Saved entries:
####
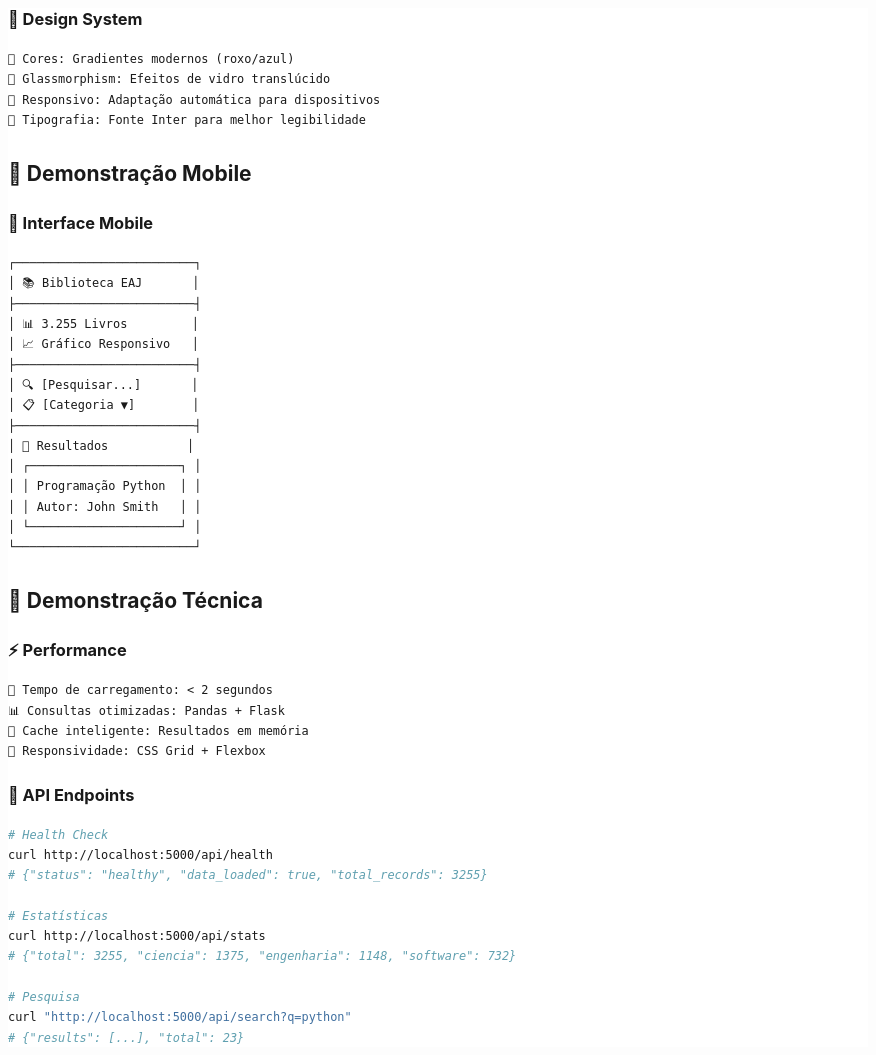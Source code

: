### 🎨 Design System
```
🎨 Cores: Gradientes modernos (roxo/azul)
🔮 Glassmorphism: Efeitos de vidro translúcido
📱 Responsivo: Adaptação automática para dispositivos
🎪 Tipografia: Fonte Inter para melhor legibilidade
```

## 📱 Demonstração Mobile

### 📱 Interface Mobile
```
┌─────────────────────────┐
│ 📚 Biblioteca EAJ       │
├─────────────────────────┤
│ 📊 3.255 Livros         │
│ 📈 Gráfico Responsivo   │
├─────────────────────────┤
│ 🔍 [Pesquisar...]       │
│ 📋 [Categoria ▼]        │
├─────────────────────────┤
│ 📖 Resultados           │
│ ┌─────────────────────┐ │
│ │ Programação Python  │ │
│ │ Autor: John Smith   │ │
│ └─────────────────────┘ │
└─────────────────────────┘
```

## 🔧 Demonstração Técnica

### ⚡ Performance
```
🚀 Tempo de carregamento: < 2 segundos
📊 Consultas otimizadas: Pandas + Flask
💾 Cache inteligente: Resultados em memória
📱 Responsividade: CSS Grid + Flexbox
```

### 🔌 API Endpoints
```bash
# Health Check
curl http://localhost:5000/api/health
# {"status": "healthy", "data_loaded": true, "total_records": 3255}

# Estatísticas
curl http://localhost:5000/api/stats
# {"total": 3255, "ciencia": 1375, "engenharia": 1148, "software": 732}

# Pesquisa
curl "http://localhost:5000/api/search?q=python"
# {"results": [...], "total": 23}
```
####
# WORK TO BE COMPLETED
Although the records above contain pictures, only their text is to be repeated, exactly as given.

# EXPECTED ANSWER
Source code

:### 🎨 Design System
```
🎨 Cores: Gradientes modernos (roxo/azul)
🔮 Glassmorphism: Efeitos de vidro translúcido
📱 Responsivo: Adaptação automática para dispositivos
🎪 Tipografia: Fonte Inter para melhor legibilidade
```

## 📱 Demonstração Mobile

### 📱 Interface Mobile
```
┌─────────────────────────┐
│ 📚 Biblioteca EAJ       │
├─────────────────────────┤
│ 📊 3.255 Livros         │
│ 📈 Gráfico Responsivo   │
├─────────────────────────┤
│ 🔍 [Pesquisar...]       │
│ 📋 [Categoria ▼]        │
├─────────────────────────┤
│ 📖 Resultados           │
│ ┌─────────────────────┐ │
│ │ Programação Python  │ │
│ │ Autor: John Smith   │ │
│ └─────────────────────┘ │
└─────────────────────────┘
```

## 🔧 Demonstração Técnica

### ⚡ Performance
```
🚀 Tempo de carregamento: < 2 segundos
📊 Consultas otimizadas: Pandas + Flask
💾 Cache inteligente: Resultados em memória
📱 Responsividade: CSS Grid + Flexbox
```

### 🔌 API Endpoints
```bash
# Health Check
curl http://localhost:5000/api/health
# {"status": "healthy", "data_loaded": true, "total_records": 3255}

# Estatísticas
curl http://localhost:5000/api/stats
# {"total": 3255, "ciencia": 1375, "engenharia": 1148, "software": 732}

# Pesquisa
curl "http://localhost:5000/api/search?q=python"
# {"results": [...], "total": 23}
```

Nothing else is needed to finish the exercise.